Problem:
Gather all lines in the records below that include the word "或者报刊亭".

Available records:
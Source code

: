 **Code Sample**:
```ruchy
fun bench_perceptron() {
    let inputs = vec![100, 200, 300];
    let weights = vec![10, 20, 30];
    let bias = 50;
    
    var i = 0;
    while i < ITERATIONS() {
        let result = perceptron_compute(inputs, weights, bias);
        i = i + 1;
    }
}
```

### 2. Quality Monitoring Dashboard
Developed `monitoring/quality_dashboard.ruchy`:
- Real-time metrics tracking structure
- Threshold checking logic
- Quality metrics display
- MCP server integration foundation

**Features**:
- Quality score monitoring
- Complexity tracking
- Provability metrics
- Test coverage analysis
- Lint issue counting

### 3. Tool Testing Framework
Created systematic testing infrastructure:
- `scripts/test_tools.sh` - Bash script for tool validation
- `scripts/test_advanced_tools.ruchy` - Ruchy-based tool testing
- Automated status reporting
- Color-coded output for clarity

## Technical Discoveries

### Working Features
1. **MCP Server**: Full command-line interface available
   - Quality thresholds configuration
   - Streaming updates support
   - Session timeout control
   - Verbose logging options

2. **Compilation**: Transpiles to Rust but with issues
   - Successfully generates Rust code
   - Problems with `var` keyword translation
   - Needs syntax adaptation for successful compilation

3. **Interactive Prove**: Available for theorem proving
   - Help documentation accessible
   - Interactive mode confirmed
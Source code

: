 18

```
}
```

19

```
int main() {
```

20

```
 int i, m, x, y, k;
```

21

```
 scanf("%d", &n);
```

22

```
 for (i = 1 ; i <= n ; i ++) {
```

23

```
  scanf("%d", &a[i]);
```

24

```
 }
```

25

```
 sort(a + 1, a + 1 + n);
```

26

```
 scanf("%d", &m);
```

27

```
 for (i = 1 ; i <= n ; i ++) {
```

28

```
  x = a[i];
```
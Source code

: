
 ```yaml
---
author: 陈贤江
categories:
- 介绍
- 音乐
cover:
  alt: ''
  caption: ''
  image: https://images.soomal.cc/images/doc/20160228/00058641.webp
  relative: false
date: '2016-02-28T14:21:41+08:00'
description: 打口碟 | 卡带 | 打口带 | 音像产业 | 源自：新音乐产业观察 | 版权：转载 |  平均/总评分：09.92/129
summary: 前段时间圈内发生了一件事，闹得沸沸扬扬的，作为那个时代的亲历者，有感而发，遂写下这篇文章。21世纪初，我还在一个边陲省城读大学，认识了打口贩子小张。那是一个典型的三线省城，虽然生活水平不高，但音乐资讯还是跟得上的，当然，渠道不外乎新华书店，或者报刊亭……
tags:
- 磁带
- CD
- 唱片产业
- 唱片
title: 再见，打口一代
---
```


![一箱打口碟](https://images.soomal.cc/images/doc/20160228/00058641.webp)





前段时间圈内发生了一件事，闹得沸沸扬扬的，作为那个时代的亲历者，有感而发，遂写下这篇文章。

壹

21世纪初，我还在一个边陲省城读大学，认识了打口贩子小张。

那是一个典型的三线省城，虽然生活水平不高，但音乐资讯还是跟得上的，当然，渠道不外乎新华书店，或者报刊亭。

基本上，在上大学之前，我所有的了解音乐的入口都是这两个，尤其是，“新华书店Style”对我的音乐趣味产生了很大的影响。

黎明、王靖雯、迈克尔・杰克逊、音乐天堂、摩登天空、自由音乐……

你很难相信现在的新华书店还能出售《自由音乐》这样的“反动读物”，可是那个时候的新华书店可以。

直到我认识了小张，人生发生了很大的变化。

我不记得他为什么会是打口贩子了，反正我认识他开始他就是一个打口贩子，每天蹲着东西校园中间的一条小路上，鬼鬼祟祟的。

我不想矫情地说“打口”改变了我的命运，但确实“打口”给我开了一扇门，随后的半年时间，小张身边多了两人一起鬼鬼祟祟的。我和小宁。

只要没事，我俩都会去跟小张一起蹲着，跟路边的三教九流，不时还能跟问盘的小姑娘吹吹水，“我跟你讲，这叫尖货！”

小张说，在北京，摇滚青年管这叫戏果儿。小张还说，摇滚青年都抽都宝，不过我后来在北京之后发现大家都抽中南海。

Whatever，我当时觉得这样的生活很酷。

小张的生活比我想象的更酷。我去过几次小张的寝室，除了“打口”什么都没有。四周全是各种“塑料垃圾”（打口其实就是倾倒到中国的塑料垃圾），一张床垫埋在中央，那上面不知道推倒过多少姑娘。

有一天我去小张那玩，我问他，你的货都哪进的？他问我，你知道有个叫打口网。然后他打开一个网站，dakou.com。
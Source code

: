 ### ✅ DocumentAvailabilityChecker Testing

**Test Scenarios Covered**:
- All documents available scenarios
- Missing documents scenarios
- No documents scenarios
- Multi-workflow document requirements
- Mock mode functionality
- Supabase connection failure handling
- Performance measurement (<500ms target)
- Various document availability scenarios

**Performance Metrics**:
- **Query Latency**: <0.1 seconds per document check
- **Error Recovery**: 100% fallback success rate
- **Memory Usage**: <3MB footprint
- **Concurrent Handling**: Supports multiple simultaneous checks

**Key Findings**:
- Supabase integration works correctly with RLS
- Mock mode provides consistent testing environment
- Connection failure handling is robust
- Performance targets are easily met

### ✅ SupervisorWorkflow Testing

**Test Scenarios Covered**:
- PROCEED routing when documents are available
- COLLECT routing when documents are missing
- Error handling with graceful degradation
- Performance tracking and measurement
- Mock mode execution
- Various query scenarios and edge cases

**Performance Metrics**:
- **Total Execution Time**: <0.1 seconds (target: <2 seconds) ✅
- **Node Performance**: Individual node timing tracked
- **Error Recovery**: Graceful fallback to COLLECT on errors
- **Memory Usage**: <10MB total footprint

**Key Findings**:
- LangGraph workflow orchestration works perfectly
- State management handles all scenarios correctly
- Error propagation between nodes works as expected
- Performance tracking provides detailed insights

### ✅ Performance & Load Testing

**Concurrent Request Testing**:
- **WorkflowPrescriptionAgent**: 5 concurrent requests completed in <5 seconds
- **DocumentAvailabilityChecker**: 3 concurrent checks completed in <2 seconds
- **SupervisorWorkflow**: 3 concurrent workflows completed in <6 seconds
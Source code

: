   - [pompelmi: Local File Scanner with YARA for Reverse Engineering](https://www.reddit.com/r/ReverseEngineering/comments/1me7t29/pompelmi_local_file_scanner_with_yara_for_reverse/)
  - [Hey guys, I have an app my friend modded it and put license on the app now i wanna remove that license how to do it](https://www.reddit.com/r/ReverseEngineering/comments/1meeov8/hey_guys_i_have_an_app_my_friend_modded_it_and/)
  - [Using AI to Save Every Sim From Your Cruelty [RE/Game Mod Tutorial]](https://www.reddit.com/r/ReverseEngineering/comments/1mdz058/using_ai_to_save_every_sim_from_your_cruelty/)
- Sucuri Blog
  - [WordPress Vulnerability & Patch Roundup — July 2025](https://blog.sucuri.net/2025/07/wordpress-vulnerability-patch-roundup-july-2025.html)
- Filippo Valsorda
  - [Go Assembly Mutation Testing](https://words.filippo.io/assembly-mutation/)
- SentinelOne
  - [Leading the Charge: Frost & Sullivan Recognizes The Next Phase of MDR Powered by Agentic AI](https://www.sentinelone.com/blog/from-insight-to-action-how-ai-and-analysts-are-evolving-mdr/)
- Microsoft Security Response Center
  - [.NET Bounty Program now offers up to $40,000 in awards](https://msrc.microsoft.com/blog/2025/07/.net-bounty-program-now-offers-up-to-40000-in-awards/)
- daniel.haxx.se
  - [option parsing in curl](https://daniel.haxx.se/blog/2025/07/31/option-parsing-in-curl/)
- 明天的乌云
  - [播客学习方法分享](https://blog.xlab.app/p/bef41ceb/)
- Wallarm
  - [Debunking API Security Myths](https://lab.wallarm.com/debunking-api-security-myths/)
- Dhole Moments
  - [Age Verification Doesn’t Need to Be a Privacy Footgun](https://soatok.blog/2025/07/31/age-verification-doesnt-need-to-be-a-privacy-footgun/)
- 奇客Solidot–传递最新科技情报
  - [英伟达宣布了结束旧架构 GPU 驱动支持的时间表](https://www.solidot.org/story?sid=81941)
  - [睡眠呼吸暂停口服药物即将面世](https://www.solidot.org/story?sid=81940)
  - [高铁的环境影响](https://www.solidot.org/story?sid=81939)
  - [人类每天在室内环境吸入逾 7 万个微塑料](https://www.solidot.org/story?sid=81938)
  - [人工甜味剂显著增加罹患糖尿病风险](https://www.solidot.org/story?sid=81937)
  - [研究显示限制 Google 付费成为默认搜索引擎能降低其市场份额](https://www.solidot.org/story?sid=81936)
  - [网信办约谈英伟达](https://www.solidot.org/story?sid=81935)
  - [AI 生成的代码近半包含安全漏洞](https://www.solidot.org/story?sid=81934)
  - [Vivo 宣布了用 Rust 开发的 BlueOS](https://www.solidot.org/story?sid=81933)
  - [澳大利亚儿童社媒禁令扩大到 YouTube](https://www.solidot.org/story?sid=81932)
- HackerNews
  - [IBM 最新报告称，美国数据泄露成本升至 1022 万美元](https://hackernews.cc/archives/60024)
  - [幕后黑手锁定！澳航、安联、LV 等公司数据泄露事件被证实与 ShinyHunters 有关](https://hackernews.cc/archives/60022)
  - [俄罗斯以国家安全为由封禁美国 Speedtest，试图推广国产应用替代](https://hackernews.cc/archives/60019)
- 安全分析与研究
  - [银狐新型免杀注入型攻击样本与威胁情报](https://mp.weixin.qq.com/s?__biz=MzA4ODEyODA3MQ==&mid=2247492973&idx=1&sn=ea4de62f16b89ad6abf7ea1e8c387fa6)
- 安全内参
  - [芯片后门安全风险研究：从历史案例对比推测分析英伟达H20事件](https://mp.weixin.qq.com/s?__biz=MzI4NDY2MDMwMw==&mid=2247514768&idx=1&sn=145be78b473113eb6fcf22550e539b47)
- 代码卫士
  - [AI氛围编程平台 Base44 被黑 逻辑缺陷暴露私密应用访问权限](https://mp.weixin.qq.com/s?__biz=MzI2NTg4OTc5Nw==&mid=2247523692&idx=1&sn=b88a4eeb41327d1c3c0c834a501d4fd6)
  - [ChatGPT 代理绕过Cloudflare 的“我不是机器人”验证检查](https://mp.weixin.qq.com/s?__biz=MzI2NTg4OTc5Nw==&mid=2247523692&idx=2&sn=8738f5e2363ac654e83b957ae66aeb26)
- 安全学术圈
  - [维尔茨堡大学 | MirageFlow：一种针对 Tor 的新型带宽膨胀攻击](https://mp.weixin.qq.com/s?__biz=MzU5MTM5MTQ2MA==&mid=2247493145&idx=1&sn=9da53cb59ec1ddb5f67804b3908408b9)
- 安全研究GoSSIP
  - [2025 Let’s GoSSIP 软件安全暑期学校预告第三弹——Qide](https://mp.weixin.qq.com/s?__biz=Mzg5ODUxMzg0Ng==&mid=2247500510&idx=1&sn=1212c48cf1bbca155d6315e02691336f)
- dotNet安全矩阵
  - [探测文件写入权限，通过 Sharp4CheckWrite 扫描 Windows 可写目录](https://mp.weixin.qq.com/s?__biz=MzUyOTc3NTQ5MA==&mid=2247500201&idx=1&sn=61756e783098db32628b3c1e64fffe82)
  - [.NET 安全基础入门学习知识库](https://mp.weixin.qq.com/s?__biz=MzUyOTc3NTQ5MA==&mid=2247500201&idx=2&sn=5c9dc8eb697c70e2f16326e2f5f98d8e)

Your response:
summary: 前段时间圈内发生了一件事，闹得沸沸扬扬的，作为那个时代的亲历者，有感而发，遂写下这篇文章。21世纪初，我还在一个边陲省城读大学，认识了打口贩子小张。那是一个典型的三线省城，虽然生活水平不高，但音乐资讯还是跟得上的，当然，渠道不外乎新华书店，或者报刊亭……
那是一个典型的三线省城，虽然生活水平不高，但音乐资讯还是跟得上的，当然，渠道不外乎新华书店，或者报刊亭。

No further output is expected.